─── Given data

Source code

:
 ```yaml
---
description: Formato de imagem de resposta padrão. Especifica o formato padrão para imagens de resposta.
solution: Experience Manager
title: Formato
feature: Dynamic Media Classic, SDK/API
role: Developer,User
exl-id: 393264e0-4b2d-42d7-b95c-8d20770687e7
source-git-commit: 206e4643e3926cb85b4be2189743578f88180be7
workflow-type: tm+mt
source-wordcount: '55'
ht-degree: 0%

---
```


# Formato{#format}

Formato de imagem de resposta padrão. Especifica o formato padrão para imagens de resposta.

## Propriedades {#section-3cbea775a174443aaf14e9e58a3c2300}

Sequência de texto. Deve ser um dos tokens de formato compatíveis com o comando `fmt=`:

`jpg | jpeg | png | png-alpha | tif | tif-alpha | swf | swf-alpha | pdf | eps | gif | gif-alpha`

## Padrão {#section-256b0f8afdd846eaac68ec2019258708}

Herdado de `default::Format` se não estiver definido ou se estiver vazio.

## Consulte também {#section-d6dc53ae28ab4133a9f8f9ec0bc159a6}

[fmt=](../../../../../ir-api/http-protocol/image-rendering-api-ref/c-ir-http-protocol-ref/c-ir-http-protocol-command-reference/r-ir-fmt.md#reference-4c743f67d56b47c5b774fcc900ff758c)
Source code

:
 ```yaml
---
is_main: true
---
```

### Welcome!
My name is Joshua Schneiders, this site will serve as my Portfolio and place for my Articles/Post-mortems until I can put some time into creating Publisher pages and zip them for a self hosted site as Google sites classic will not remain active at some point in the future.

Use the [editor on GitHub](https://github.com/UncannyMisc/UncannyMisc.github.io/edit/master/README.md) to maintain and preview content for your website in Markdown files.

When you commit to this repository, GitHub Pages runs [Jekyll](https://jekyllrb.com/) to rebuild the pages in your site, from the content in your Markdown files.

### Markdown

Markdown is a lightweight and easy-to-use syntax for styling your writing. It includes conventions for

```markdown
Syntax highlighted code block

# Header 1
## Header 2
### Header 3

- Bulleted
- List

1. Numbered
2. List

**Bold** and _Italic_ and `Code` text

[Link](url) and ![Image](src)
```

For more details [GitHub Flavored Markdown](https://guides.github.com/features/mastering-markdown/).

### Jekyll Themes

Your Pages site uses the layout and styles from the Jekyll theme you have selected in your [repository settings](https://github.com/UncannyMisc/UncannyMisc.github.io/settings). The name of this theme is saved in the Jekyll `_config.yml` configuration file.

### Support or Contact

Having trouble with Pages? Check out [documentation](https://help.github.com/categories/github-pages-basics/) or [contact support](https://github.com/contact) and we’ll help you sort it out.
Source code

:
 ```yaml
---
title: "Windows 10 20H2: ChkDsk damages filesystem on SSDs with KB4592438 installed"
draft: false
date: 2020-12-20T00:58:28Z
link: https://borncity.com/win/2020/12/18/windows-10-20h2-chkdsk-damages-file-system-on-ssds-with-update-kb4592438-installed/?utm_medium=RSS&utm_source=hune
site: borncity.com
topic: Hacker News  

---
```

──────

**Instructions for the task**
Copy the lines of the data above exactly as written, beginning with the line containing "Use the [editor" and ending with the line containing "### Support or Contact", and leave out all other lines.

**Response to the task**
Use the [editor on GitHub](https://github.com/UncannyMisc/UncannyMisc.github.io/edit/master/README.md) to maintain and preview content for your website in Markdown files.

When you commit to this repository, GitHub Pages runs [Jekyll](https://jekyllrb.com/) to rebuild the pages in your site, from the content in your Markdown files.

### Markdown

Markdown is a lightweight and easy-to-use syntax for styling your writing. It includes conventions for

```markdown
Syntax highlighted code block

# Header 1
## Header 2
### Header 3

- Bulleted
- List

1. Numbered
2. List

**Bold** and _Italic_ and `Code` text

[Link](url) and ![Image](src)
```

For more details [GitHub Flavored Markdown](https://guides.github.com/features/mastering-markdown/).

### Jekyll Themes

Your Pages site uses the layout and styles from the Jekyll theme you have selected in your [repository settings](https://github.com/UncannyMisc/UncannyMisc.github.io/settings). The name of this theme is saved in the Jekyll `_config.yml` configuration file.

### Support or Contact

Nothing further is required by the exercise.